Turkey is a country that occupies a unique geographic position, lying partly in Asia and partly in Europe. The Bosphorus, a storied strait, cuts through it and proudly welcomes everyone who visits Istanbul, as it brags about the Ottoman palaces, fortresses, old wooden villas, hotels, parks and gardens, restaurants, cafeterias, and fine neighborhoods that align it. The Bosphorus in itself is already a sight to behold, but Istanbul, with its mosques and Grand Bazaars, is much more.

Aware of his fondness and partiality for his hometown, Ferit Orhan Pamuk, a Turkish novelist, screenwriter, academic, and recipient of the 2006 Nobel Prize in Literature, checks for exaggerations in writing. Amidst this poetic admission, he remains one of Turkey’s most prominent novelists, whose work has sold over thirteen million books in sixty-three languages, making him the country’s best-selling writer.
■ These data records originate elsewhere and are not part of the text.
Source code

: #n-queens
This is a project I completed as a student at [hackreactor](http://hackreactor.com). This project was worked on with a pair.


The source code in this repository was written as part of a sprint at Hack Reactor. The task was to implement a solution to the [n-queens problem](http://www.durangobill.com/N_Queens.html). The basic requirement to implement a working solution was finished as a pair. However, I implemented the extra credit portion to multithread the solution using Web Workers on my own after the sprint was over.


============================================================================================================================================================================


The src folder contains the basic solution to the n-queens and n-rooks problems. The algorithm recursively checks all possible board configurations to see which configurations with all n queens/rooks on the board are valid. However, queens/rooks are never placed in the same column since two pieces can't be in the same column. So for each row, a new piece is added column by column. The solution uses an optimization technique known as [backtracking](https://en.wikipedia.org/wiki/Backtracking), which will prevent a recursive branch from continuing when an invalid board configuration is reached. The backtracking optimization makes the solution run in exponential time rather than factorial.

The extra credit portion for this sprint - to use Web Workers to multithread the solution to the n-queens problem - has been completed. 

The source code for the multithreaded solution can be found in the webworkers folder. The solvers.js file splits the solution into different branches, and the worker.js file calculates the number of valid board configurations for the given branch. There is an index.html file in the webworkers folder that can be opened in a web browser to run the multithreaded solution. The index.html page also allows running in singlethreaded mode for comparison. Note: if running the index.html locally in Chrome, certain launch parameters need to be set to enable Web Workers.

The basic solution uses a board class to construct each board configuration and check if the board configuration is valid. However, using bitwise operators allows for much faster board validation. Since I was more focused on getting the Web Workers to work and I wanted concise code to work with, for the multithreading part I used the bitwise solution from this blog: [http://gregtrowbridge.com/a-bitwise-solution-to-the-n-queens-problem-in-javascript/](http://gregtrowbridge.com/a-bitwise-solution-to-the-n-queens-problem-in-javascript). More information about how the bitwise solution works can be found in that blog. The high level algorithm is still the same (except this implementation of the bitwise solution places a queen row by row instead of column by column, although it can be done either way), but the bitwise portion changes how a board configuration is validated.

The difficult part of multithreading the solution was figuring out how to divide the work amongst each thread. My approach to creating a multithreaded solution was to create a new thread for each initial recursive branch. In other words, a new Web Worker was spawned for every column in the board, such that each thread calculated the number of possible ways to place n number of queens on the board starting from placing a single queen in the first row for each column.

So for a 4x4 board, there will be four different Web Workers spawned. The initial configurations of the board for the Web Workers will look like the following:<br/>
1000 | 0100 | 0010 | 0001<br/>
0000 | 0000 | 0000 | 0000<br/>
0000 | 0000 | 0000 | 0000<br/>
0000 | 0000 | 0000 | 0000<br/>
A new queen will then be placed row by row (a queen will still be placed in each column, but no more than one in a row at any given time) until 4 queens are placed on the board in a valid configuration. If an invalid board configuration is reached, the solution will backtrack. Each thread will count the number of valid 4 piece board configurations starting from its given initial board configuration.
Likewise, the bible is full of exaggerations, even more, yet rightly so, as narrations of miracles abound. Exaggerations befit God by simply Being.

The Stanford Encyclopedia of Philosophy defines a miracle (from the Latin mirari, to wonder) as “an event that is not explicable by natural causes alone. A reported miracle excites wonder because it appears to require, as its cause, something beyond the reach of human action and natural causes.”

Every miracle then is an exaggeration (from the Latin exaggeratus, past participle of exaggerare “to heap up, construct by piling up, increase in significance”), a piling up of observations that defy natural cause.

Besides the Resurrection of Christ, the miracle that stands out brightest in the bible is the birth of a Child from a Virgin in Bethlehem. A light appeared and conquered the Darkness that engulfed the whole world, and this was made visible even to kings from afar. “Men of wealth, sages from afar…. they set out on the long and perilous journey that would lead them to Bethlehem… Kneeling before him, they understand that the God who with sovereign wisdom guides the course of the stars also guides the course of history.” (Francis, Admirabile Signum)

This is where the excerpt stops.